What the task asks: Print each line once more, unchanged, from the line holding "하루동안 공부한 내용을 정리해서 기록합니다." to the end of the listing below.

--- Exercise input ---

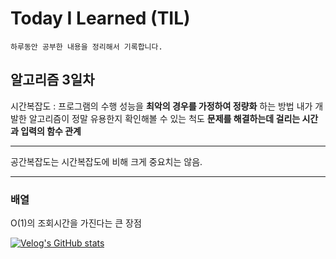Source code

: # Today I Learned (TIL)
    하루동안 공부한 내용을 정리해서 기록합니다.
## 알고리즘 3일차
시간복잡도 : 프로그램의 수행 성능을 **최악의 경우를 가정하여 정량화** 하는 방법
내가 개발한 알고리즘이 정말 유용한지 확인해볼 수 있는 척도 **문제를 해결하는데 걸리는 시간과 입력의 함수 관계**
<hr>
공간복잡도는 시간복잡도에 비해 크게 중요치는 않음.
<hr>

### 배열 
O(1)의 조회시간을 가진다는 큰 장점


[![Velog's GitHub stats](https://velog-readme-stats.vercel.app/api?name=kisyam)](https://github.com/eungyeole/velog-readme-stats)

---

Solution for this problem:
    하루동안 공부한 내용을 정리해서 기록합니다.
## 알고리즘 3일차
시간복잡도 : 프로그램의 수행 성능을 **최악의 경우를 가정하여 정량화** 하는 방법
내가 개발한 알고리즘이 정말 유용한지 확인해볼 수 있는 척도 **문제를 해결하는데 걸리는 시간과 입력의 함수 관계**
<hr>
공간복잡도는 시간복잡도에 비해 크게 중요치는 않음.
<hr>

### 배열 
O(1)의 조회시간을 가진다는 큰 장점


[![Velog's GitHub stats](https://velog-readme-stats.vercel.app/api?name=kisyam)](https://github.com/eungyeole/velog-readme-stats)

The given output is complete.